Optique, technologie numérique et créativité Conversation technique et philosophique avec Jean-François Rauzier
Images monumentales construites chacune par l’assemblage de plusieurs centaines de photographies, microcosmes dans lesquels on peut s’immerger et se perdre, les hyperphotos de Jean-François Rauzier offrent de telles dimensions qu’une multitude de détails sont à y traquer. On pourrait par exemple parcourir La plage des souvenirs sur plus de 20 m de long à la résolution d’un tirage photographique (qui se chiffre en milliards de pixels !) et partir ainsi soimême à la chasse photographique dans l’image … « Mes hyperphotos sont la réalisation d’un vieux rêve qui m’aurait été impossible sans la technologie numérique : voir à la fois plus large et plus près, arrêter le temps et pouvoir alors examiner tous les détails de l’image figée. » commente l’artiste.

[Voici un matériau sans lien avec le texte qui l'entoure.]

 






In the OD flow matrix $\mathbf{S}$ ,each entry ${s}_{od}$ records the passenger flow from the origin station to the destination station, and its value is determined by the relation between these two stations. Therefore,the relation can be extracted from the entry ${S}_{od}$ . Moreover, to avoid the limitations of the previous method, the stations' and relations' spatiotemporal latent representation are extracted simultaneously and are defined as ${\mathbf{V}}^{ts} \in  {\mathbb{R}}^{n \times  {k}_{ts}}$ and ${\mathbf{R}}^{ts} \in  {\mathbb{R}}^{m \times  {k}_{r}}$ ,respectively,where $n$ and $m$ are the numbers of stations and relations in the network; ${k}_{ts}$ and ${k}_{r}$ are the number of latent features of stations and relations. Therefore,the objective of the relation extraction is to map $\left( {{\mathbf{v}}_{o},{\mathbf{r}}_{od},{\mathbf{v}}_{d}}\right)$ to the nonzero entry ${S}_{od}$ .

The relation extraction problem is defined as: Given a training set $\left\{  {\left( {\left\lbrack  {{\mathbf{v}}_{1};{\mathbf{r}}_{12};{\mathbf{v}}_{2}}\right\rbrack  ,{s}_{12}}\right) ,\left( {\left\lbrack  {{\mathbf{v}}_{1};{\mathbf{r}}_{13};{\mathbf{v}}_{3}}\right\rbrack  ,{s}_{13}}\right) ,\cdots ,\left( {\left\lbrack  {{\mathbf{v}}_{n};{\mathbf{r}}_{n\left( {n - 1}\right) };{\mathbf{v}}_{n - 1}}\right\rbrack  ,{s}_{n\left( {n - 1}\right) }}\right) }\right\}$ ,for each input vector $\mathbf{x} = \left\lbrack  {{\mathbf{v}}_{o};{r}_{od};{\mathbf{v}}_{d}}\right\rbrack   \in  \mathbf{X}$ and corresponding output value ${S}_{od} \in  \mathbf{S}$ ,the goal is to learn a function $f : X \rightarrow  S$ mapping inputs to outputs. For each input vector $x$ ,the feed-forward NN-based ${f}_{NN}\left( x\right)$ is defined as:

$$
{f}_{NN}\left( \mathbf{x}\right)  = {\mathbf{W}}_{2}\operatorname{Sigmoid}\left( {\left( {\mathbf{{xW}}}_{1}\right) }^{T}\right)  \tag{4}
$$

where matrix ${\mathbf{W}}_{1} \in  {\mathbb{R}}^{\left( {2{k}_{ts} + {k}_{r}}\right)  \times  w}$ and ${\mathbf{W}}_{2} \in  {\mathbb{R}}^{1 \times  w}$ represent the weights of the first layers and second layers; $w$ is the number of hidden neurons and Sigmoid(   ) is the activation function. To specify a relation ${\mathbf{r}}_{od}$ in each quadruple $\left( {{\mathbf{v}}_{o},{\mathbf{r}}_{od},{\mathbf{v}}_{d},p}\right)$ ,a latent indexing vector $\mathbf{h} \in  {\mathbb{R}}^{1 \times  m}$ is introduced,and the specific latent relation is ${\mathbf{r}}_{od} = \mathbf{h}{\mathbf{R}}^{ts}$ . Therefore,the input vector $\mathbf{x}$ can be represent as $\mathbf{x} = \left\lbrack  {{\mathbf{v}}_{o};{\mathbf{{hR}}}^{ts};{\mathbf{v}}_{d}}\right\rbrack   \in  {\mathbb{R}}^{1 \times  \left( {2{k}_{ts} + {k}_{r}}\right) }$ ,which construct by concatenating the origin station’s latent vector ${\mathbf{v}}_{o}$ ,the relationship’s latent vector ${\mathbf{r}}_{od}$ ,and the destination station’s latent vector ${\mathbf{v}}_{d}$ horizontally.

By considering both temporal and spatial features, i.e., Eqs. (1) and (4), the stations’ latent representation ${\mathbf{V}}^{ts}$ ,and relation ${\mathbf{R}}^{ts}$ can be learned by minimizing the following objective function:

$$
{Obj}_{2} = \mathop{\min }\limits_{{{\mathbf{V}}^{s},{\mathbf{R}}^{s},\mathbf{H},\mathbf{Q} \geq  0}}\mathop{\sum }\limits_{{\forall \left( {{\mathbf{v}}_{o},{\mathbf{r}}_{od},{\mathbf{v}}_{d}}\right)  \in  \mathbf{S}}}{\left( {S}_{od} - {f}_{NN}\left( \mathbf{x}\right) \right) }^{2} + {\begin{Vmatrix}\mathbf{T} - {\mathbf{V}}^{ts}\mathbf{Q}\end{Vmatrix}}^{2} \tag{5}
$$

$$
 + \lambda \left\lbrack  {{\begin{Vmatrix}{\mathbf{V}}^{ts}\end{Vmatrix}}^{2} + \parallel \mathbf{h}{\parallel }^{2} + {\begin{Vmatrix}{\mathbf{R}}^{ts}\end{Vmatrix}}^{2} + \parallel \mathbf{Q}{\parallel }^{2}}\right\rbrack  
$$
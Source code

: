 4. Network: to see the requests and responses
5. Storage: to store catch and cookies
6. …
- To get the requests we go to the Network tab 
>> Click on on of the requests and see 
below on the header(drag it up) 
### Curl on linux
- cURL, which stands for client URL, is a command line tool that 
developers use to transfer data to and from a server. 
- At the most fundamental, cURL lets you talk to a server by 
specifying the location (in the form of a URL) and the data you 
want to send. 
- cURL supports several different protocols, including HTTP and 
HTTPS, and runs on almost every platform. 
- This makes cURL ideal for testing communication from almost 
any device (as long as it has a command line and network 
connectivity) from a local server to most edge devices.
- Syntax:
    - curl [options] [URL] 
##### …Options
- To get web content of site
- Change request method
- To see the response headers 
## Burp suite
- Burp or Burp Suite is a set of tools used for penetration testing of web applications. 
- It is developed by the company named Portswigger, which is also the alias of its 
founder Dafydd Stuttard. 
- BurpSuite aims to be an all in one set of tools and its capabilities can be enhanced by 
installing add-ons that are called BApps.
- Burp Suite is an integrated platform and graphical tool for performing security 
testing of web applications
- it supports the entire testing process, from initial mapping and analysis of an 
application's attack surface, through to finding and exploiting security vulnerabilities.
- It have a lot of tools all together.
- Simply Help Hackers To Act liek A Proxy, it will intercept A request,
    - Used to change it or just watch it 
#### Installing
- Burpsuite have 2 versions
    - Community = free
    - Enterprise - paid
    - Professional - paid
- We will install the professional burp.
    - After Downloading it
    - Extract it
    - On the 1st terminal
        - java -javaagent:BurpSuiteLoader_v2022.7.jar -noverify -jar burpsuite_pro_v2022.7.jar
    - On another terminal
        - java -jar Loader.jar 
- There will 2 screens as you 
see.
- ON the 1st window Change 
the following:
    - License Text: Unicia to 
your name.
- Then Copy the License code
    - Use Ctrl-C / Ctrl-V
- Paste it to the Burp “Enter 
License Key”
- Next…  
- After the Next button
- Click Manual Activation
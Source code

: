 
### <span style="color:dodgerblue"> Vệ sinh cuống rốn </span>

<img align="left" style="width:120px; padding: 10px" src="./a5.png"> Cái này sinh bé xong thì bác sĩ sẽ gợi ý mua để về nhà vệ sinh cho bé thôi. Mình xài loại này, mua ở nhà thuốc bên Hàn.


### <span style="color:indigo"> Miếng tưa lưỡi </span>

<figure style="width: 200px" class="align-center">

PREMIÈRES TENTATIVES AU GRAND-ANGLE OU AU PANORAMIQUE Jean-François Rauzier a d’abord tenté de réaliser ses visions immenses en utilisant des objectifs ultra grand-angulaires. Mais la déformation et l'amplification de la perspective qu'ils engendrent ne convenaient pas à son projet d’embrasser le plus vaste espace possible pour s'y perdre. « Je voulais restituer ce que je voyais sur place en tournant la tête dans un champ de 180°, 270° ou même 360°, sans avoir l'impression de passer par un objectif et ses limites. De toutes façons, même avec un « fish-eye », je ne pouvais pas dépasser 180°. Et mon ambition était de contrôler la déformation sans créer d’effet trop voyant. » Il essaie alors des appareils panoramiques : l'objectif monté sur une tourelle rotative actionnée par un mécanisme d'horlogerie balaye le champ en tournant et projette l'image sur le film qui est lui-même bombé. Les résultats sont surprenants et magnifiques, mais la technique comporte aussi ses limites : toutes les droites parallèles à l'horizon sont courbées.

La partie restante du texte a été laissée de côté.